Here is an overview of the changes I made so far.

Major features or structures

  • Implemented Fitter abstract base class, and APFitter subclass. All astropy-fitting-specific code was moved into this class. See Abstract fitter API draft #270 for more details.
  • Rewrite of model.plot, which makes use of tabulate() and (indirectly) the Fitter API where possible (current version crashes when no attenuation is in the model). Remove old plotting code from base.py.
  • Use of the Fitter API in the Model class. Model building is much more straightforward. Removed old building code from base.py.
  • Complete removal of pahfit.base. All functionality is split between Model and Fitter (and APFitter).
  • Internal unit system. The file proposed in Standardize units #259 was included, and used in various locations. Particularly important for the Power features above. caveat: So far, I only support MJy / sr or equivalent units (intensity). It is checked that the user-provided spectrum is compatible with the right physical quantity, and then the conversion is made internally.
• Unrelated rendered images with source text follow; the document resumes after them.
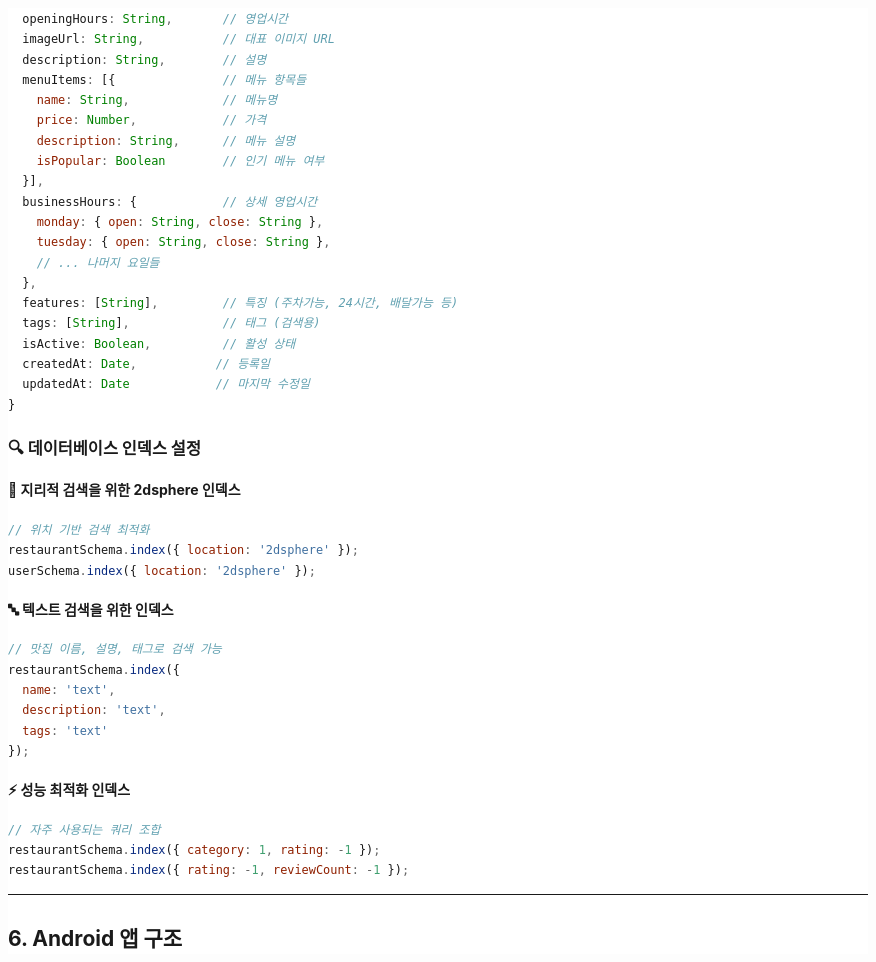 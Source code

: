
 ```javascript
  openingHours: String,       // 영업시간
  imageUrl: String,           // 대표 이미지 URL
  description: String,        // 설명
  menuItems: [{               // 메뉴 항목들
    name: String,             // 메뉴명
    price: Number,            // 가격
    description: String,      // 메뉴 설명
    isPopular: Boolean        // 인기 메뉴 여부
  }],
  businessHours: {            // 상세 영업시간
    monday: { open: String, close: String },
    tuesday: { open: String, close: String },
    // ... 나머지 요일들
  },
  features: [String],         // 특징 (주차가능, 24시간, 배달가능 등)
  tags: [String],             // 태그 (검색용)
  isActive: Boolean,          // 활성 상태
  createdAt: Date,           // 등록일
  updatedAt: Date            // 마지막 수정일
}
```

### 🔍 데이터베이스 인덱스 설정

#### 📍 **지리적 검색을 위한 2dsphere 인덱스**
```javascript
// 위치 기반 검색 최적화
restaurantSchema.index({ location: '2dsphere' });
userSchema.index({ location: '2dsphere' });
```

#### 🔤 **텍스트 검색을 위한 인덱스**
```javascript
// 맛집 이름, 설명, 태그로 검색 가능
restaurantSchema.index({ 
  name: 'text', 
  description: 'text', 
  tags: 'text' 
});
```

#### ⚡ **성능 최적화 인덱스**
```javascript
// 자주 사용되는 쿼리 조합
restaurantSchema.index({ category: 1, rating: -1 });
restaurantSchema.index({ rating: -1, reviewCount: -1 });
```

---

## 6. Android 앱 구조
I did not find an obvious way to switch the Power feature classes dynamically based on the given unit type, so not flux units (Jy) yet.
  • PowerGaussian and PowerDrude implementation (like Area Gauss/Drude #225, but unit conversions are much more clearly formulated, as the internal unit system can be used)
  • Empty draft for Asymmetric features (just to test adding an asymmetry parameter to the YAML file)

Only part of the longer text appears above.